*Your goal*:
No pictures belong in the answer. Repeat all the entries exactly.

*Extracted data*:

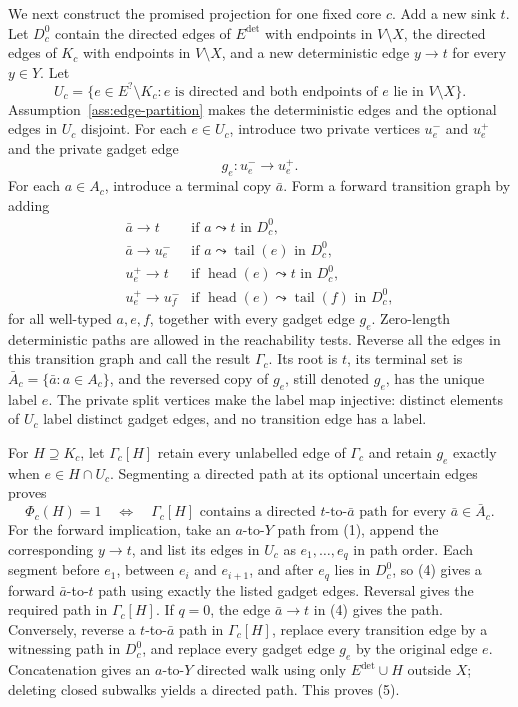 We next construct the promised projection for one fixed core \(c\).  Add a new sink \(t\).  Let \(D_c^0\) contain the directed edges of \(E^{\mathrm{det}}\) with endpoints in \(V\setminus X\), the directed edges of \(K_c\) with endpoints in \(V\setminus X\), and a new deterministic edge \(y\to t\) for every \(y\in Y\).  Let
\[
 U_c=\{e\in E^{?}\setminus K_c:e\text{ is directed and both endpoints of }e
 \text{ lie in }V\setminus X\}.
\]
Assumption~\ref{ass:edge-partition} makes the deterministic edges and the optional edges in \(U_c\) disjoint.  For each \(e\in U_c\), introduce two private vertices \(u_e^-\) and \(u_e^+\) and the private gadget edge
\[
 g_e:u_e^-\longrightarrow u_e^+.
\]
For each \(a\in A_c\), introduce a terminal copy \(\bar a\).  Form a forward transition graph by adding
\[
 \begin{array}{ll}
 \bar a\to t &\text{if }a\leadsto t\text{ in }D_c^0,\\
 \bar a\to u_e^- &\text{if }a\leadsto \operatorname{tail}(e)\text{ in }D_c^0,\\
 u_e^+\to t &\text{if }\operatorname{head}(e)\leadsto t\text{ in }D_c^0,\\
 u_e^+\to u_f^- &\text{if }\operatorname{head}(e)\leadsto \operatorname{tail}(f)
                    \text{ in }D_c^0,
 \end{array}
 \tag{4}
\]
for all well-typed \(a,e,f\), together with every gadget edge \(g_e\).  Zero-length deterministic paths are allowed in the reachability tests.  Reverse all the edges in this transition graph and call the result \(\Gamma_c\).  Its root is \(t\), its terminal set is \(\bar A_c=\{\bar a:a\in A_c\}\), and the reversed copy of \(g_e\), still denoted \(g_e\), has the unique label \(e\).  The private split vertices make the label map injective: distinct elements of \(U_c\) label distinct gadget edges, and no transition edge has a label.

For \(H\supseteq K_c\), let \(\Gamma_c[H]\) retain every unlabelled edge of \(\Gamma_c\) and retain \(g_e\) exactly when \(e\in H\cap U_c\).  Segmenting a directed path at its optional uncertain edges proves
\[
 \Phi_c(H)=1
 \quad\Longleftrightarrow\quad
 \Gamma_c[H]\text{ contains a directed }t\text{-to-}\bar a\text{ path for every }
 \bar a\in\bar A_c.
 \tag{5}
\]
For the forward implication, take an \(a\)-to-\(Y\) path from (1), append the corresponding \(y\to t\), and list its edges in \(U_c\) as \(e_1,\ldots,e_q\) in path order.  Each segment before \(e_1\), between \(e_i\) and \(e_{i+1}\), and after \(e_q\) lies in \(D_c^0\), so (4) gives a forward \(\bar a\)-to-\(t\) path using exactly the listed gadget edges.  Reversal gives the required path in \(\Gamma_c[H]\).  If \(q=0\), the edge \(\bar a\to t\) in (4) gives the path.  Conversely, reverse a \(t\)-to-\(\bar a\) path in \(\Gamma_c[H]\), replace every transition edge by a witnessing path in \(D_c^0\), and replace every gadget edge \(g_e\) by the original edge \(e\).  Concatenation gives an \(a\)-to-\(Y\) directed walk using only \(E^{\mathrm{det}}\cup H\) outside \(X\); deleting closed subwalks yields a directed path.  This proves (5).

*Solution*:
 We next construct the promised projection for one fixed core \(c\).  Add a new sink \(t\).  Let \(D_c^0\) contain the directed edges of \(E^{\mathrm{det}}\) with endpoints in \(V\setminus X\), the directed edges of \(K_c\) with endpoints in \(V\setminus X\), and a new deterministic edge \(y\to t\) for every \(y\in Y\).  Let
\[
 U_c=\{e\in E^{?}\setminus K_c:e\text{ is directed and both endpoints of }e
 \text{ lie in }V\setminus X\}.
\]
Assumption~\ref{ass:edge-partition} makes the deterministic edges and the optional edges in \(U_c\) disjoint.  For each \(e\in U_c\), introduce two private vertices \(u_e^-\) and \(u_e^+\) and the private gadget edge
\[
 g_e:u_e^-\longrightarrow u_e^+.
\]
For each \(a\in A_c\), introduce a terminal copy \(\bar a\).  Form a forward transition graph by adding
\[
 \begin{array}{ll}
 \bar a\to t &\text{if }a\leadsto t\text{ in }D_c^0,\\
 \bar a\to u_e^- &\text{if }a\leadsto \operatorname{tail}(e)\text{ in }D_c^0,\\
 u_e^+\to t &\text{if }\operatorname{head}(e)\leadsto t\text{ in }D_c^0,\\
 u_e^+\to u_f^- &\text{if }\operatorname{head}(e)\leadsto \operatorname{tail}(f)
                    \text{ in }D_c^0,
 \end{array}
 \tag{4}
\]
for all well-typed \(a,e,f\), together with every gadget edge \(g_e\).  Zero-length deterministic paths are allowed in the reachability tests.  Reverse all the edges in this transition graph and call the result \(\Gamma_c\).  Its root is \(t\), its terminal set is \(\bar A_c=\{\bar a:a\in A_c\}\), and the reversed copy of \(g_e\), still denoted \(g_e\), has the unique label \(e\).  The private split vertices make the label map injective: distinct elements of \(U_c\) label distinct gadget edges, and no transition edge has a label.

For \(H\supseteq K_c\), let \(\Gamma_c[H]\) retain every unlabelled edge of \(\Gamma_c\) and retain \(g_e\) exactly when \(e\in H\cap U_c\).  Segmenting a directed path at its optional uncertain edges proves
\[
 \Phi_c(H)=1
 \quad\Longleftrightarrow\quad
 \Gamma_c[H]\text{ contains a directed }t\text{-to-}\bar a\text{ path for every }
 \bar a\in\bar A_c.
 \tag{5}
\]
For the forward implication, take an \(a\)-to-\(Y\) path from (1), append the corresponding \(y\to t\), and list its edges in \(U_c\) as \(e_1,\ldots,e_q\) in path order.  Each segment before \(e_1\), between \(e_i\) and \(e_{i+1}\), and after \(e_q\) lies in \(D_c^0\), so (4) gives a forward \(\bar a\)-to-\(t\) path using exactly the listed gadget edges.  Reversal gives the required path in \(\Gamma_c[H]\).  If \(q=0\), the edge \(\bar a\to t\) in (4) gives the path.  Conversely, reverse a \(t\)-to-\(\bar a\) path in \(\Gamma_c[H]\), replace every transition edge by a witnessing path in \(D_c^0\), and replace every gadget edge \(g_e\) by the original edge \(e\).  Concatenation gives an \(a\)-to-\(Y\) directed walk using only \(E^{\mathrm{det}}\cup H\) outside \(X\); deleting closed subwalks yields a directed path.  This proves (5).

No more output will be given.